2010 New World Wine Experience: Chefs' Favorite Wines
In another first for the Wine Experience, Wine Spectator invited four leading chefs in the United States to share their favorite wines with the audience in individual mini-seminars over the weekend. Each chef runs multiple restaurants; over the course of their careers, each has developed a passion and dedication for wine that led to at least one of their restaurants earning a Wine Spectator Grand Award—our highest honor for excellence in a restaurant wine list.
Choosing a single wine to present was not an easy task, acknowledged executive editor Thomas Matthews. “This is a very personal choice for them.”

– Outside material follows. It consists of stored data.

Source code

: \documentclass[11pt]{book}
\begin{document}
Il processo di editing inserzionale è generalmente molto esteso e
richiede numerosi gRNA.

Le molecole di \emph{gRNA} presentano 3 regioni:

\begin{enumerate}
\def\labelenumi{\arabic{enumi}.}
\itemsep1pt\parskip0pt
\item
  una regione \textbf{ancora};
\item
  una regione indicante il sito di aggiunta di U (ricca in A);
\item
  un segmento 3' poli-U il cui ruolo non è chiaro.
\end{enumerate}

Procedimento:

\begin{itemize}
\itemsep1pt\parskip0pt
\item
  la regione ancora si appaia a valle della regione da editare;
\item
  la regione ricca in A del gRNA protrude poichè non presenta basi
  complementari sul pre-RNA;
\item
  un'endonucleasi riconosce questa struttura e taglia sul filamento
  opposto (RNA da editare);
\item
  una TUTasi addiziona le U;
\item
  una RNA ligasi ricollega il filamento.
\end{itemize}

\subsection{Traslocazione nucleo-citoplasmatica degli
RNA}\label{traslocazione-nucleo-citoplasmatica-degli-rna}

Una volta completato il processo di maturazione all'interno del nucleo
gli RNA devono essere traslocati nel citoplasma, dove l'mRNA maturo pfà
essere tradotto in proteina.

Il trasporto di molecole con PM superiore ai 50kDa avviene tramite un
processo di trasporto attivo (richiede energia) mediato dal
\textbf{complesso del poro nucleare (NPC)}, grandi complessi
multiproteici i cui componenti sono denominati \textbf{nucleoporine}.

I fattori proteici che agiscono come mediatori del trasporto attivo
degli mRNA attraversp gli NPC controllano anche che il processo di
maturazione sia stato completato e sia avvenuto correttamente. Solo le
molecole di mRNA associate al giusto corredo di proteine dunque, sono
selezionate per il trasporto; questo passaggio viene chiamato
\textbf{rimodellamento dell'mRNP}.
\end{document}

Each of the chefs spoke about their personal love for wine, and how that developed and evolved, as well as how it influenced their cuisine and their restaurants’ wine programs. Below are excerpts from their explanations for why they chose their wines.

Charlie Palmer
Charlie Palmer
Aureole in New York and Las Vegas
Seghesio Zinfandel Alexander Valley Home Ranch 2008 (92, $36)

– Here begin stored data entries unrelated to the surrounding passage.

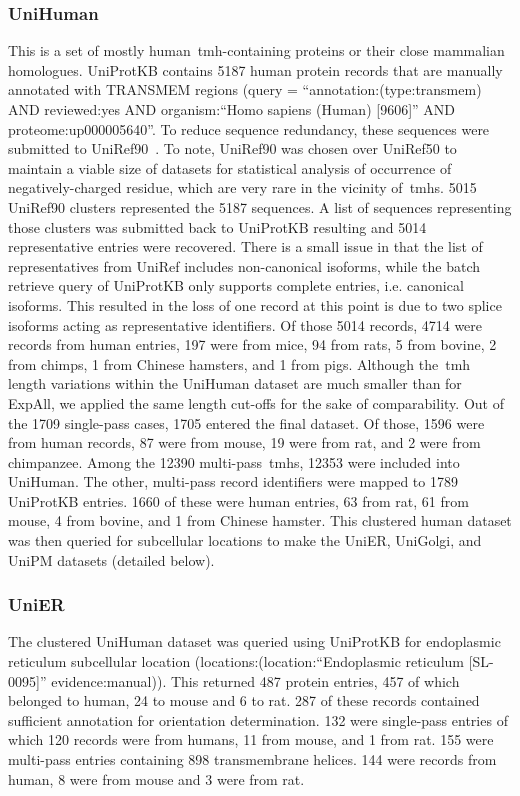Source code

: \subsubsection{UniHuman}
This is a set of mostly human~\gls{tmh}-containing proteins or their close mammalian homologues.
UniProtKB contains 5187 human protein records that are manually annotated with TRANSMEM regions (query = ``annotation:(type:transmem) AND reviewed:yes AND organism:``Homo sapiens (Human) [9606]'' AND proteome:up000005640''.
To reduce sequence redundancy, these sequences were submitted to UniRef90~\cite{Suzek2015}.
To note, UniRef90 was chosen over UniRef50 to maintain a viable size of datasets for statistical analysis of occurrence of negatively\--charged residue, which are very rare in the vicinity of~\gls{tmh}s.
5015 UniRef90 clusters represented the 5187 sequences.
A list of sequences representing those clusters was submitted back to UniProtKB resulting and 5014 representative entries were recovered.
There is a small issue in that the list of representatives from UniRef includes non-canonical isoforms, while the batch retrieve query of UniProtKB only supports complete entries, i.e.
canonical isoforms.
This resulted in the loss of one record at this point is due to two splice isoforms acting as representative identifiers.
Of those 5014 records, 4714 were records from human entries, 197 were from mice, 94 from rats, 5 from bovine, 2 from chimps, 1 from Chinese hamsters, and 1 from pigs.
Although the~\gls{tmh} length variations within the UniHuman dataset are much smaller than for ExpAll, we applied the same length cut-offs for the sake of comparability.
Out of the 1709 single\--pass cases, 1705 entered the final dataset.
Of those, 1596 were from human records, 87 were from mouse, 19 were from rat, and 2 were from chimpanzee.
Among the 12390 multi\--pass~\gls{tmh}s, 12353 were included into UniHuman.
The other, multi\--pass record identifiers were mapped to 1789 UniProtKB entries.
1660 of these were human entries, 63 from rat, 61 from mouse, 4 from bovine, and 1 from Chinese hamster.
This clustered human dataset was then queried for subcellular locations to make the UniER, UniGolgi, and UniPM datasets (detailed below).

\subsubsection{UniER}
The clustered UniHuman dataset was queried using UniProtKB for endoplasmic reticulum subcellular location (locations:(location:``Endoplasmic reticulum [SL-0095]'' evidence:manual)).
This returned 487 protein entries, 457 of which belonged to human, 24 to mouse and 6 to rat.
287 of these records contained sufficient annotation for orientation determination.
132 were single\--pass entries of which 120 records were from humans, 11 from mouse, and 1 from rat.
155 were multi\--pass entries containing 898 transmembrane helices.
144 were records from human, 8 were from mouse and 3 were from rat.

Palmer is known as a Pinot Noir guy, but when he started Dry Creek Kitchen in Healdsburg, in the heart of wine country, his perspective began to broaden. “It wasn’t until I moved to Sonoma that I really began to understand Zinfandel,” he said. “Seghesio Home Ranch is a perfect expression of Zinfandel in my mind. He loves it for its big burst of juicy fruit and recommends matching with wild birds and other game. “When you drive by a vineyard several times a month and see where the wine comes from, that makes it special. When you get to know the family that makes the wine, that makes it special. … It’s a thing of place.”

Michael Mina
Michael Mina
Michael Mina and RN74 in San Francisco
Quilceda Creek Cabernet Sauvignon Columbia Valley 2007 (94, $125)

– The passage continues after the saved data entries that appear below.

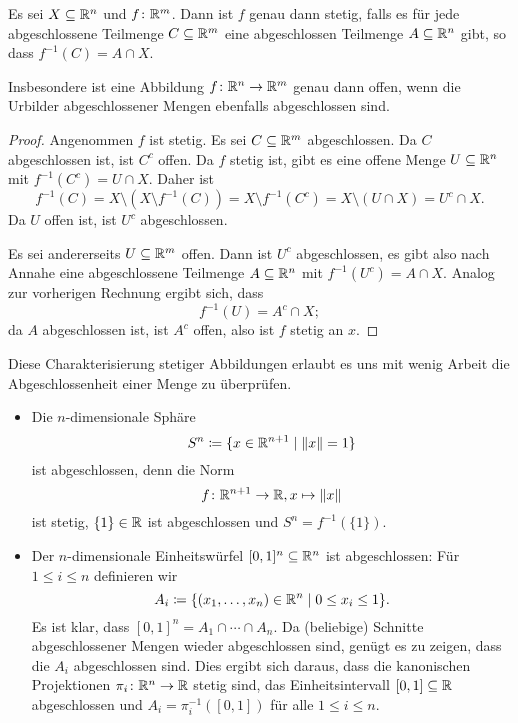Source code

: \documentclass[a4paper,10pt]{article}
\begin{document}
\begin{lem}
 Es sei $X \subseteq \mathbb{R}^n$ und $f \colon \mathbb{R}^m$. Dann ist $f$ genau dann stetig, falls es für jede abgeschlossene Teilmenge $C \subseteq \mathbb{R}^m$ eine abgeschlossen Teilmenge $A \subseteq \mathbb{R}^n$ gibt, so dass $f^{-1}(C) = A \cap X$.
 
 Insbesondere ist eine Abbildung $f \colon \mathbb{R}^n \to \mathbb{R}^m$ genau dann offen, wenn die Urbilder abgeschlossener Mengen ebenfalls abgeschlossen sind.
\end{lem}
\begin{proof}
 Angenommen $f$ ist stetig. Es sei $C \subseteq \mathbb{R}^m$ abgeschlossen. Da $C$ abgeschlossen ist, ist $C^c$ offen. Da $f$ stetig ist, gibt es eine offene Menge $U \subseteq \mathbb{R}^n$ mit $f^{-1}(C^c) = U \cap X$. Daher ist
 \[
  f^{-1}(C)
  = X \setminus (X \setminus f^{-1}(C))
  = X \setminus f^{-1}(C^c)
  = X \setminus (U \cap X)
  = U^c \cap X.
 \]
 Da $U$ offen ist, ist $U^c$ abgeschlossen.
 
 Es sei andererseits $U \subseteq \mathbb{R}^m$ offen. Dann ist $U^c$ abgeschlossen, es gibt also nach Annahe eine abgeschlossene Teilmenge $A \subseteq \mathbb{R}^n$ mit $f^{-1}(U^c) = A \cap X$. Analog zur vorherigen Rechnung ergibt sich, dass
 \[
  f^{-1}(U) = A^c \cap X;
 \]
 da $A$ abgeschlossen ist, ist $A^c$ offen, also ist $f$ stetig an $x$.
\end{proof}


Diese Charakterisierung stetiger Abbildungen erlaubt es uns mit wenig Arbeit die Abgeschlossenheit einer Menge zu überprüfen.


\begin{bsp}
 \begin{itemize}
  \item
   Die $n$-dimensionale Sphäre
   \[
    S^n \coloneqq \{x \in \mathbb{R}^{n+1} \mid \|x\| = 1\}
   \]
   ist abgeschlossen, denn die Norm
   \[
    f \colon \mathbb{R}^{n+1} \to \mathbb{R}, x \mapsto \|x\|
   \]
   ist stetig, $\{1\} \in \mathbb{R}$ ist abgeschlossen und $S^n = f^{-1}(\{1\})$.
  \item
   Der $n$-dimensionale Einheitswürfel $[0,1]^n \subseteq \mathbb{R}^n$ ist abgeschlossen: Für $1 \leq i \leq n$ definieren wir
   \[
    A_i \coloneqq \{(x_1, \dotsc, x_n) \in \mathbb{R}^n \mid 0 \leq x_i \leq 1\}.
   \]
   Es ist klar, dass $[0,1]^n = A_1 \cap \dotsb \cap A_n$. Da (beliebige) Schnitte abgeschlossener Mengen wieder abgeschlossen sind, genügt es zu zeigen, dass die $A_i$ abgeschlossen sind. Dies ergibt sich daraus, dass die kanonischen Projektionen $\pi_i \colon \mathbb{R}^n \to \mathbb{R}$ stetig sind, das Einheitsintervall $[0,1] \subseteq \mathbb{R}$ abgeschlossen und $A_i = \pi_i^{-1}([0,1])$ für alle $1 \leq i \leq n$.
 \end{itemize}
\end{bsp}
\end{document}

Introduced to him by his longtime wine director Rajat Parr, Mina’s selection comes from an icon of his childhood home state. One day, they were holding a tasting of beef types and cuts to choose the menu for a new steak house, and Parr brought the Quilceda Creek Cabernet in as a foil. “This wine brought everything together, everything tasted different. Raj said it was a perfect steak wine. We ended up changing the entire meat program based on this wine. Then he told me it was from Washington state and I really fell in love.”

Gary Danko
Gary Danko
Grand Award for Restaurant Gary Danko in San Francisco
Captûre Sauvignon Blanc California Tradition 2009 (91, $30)
Having worked in Sonoma wine country earlier in his career, Danko chose a new winery in Healdsburg, from the winemaking team of Denis and May-Britt Malbec, formerly of Château Latour. “They have a lot of passion and love. Like cooking, all of the ingredients of the world are great but you also need great technique and experience. … This wine has structure, it has substance.” He recommends it with oysters and other shellfish, and has had success pairing it with a beet salad with goat cheese mousse (“the wine makes the goat cheese sing”) and even quail stuffed with foie gras and quinoa. He concludes, “This is a winery to look out for.”

Daniel Boulud
Daniel Boulud
Grand Award for Restaurant Daniel in New York
Domaine Roulot Bourgogne White 2008 (NYR, $35)
Originally from Lyon, France, Daniel turned to Burgundy for a bit of the Old World. “I wanted to make sure the wine was affordable, from someone who was taking a lot of pride in making a simple wine, from a winemaker who spends the same energy and passion in making a simple wine as in making his grand cru or premier cru. This Bourgogne Blanc from Jean-Marc Roulot from the commune of Meursault is certainly one of the best examples of that. … This is the largest production of Roulot. Jean-Marc is attached to this cuvée. This is what he wants you to have as an introduction to Meursault.”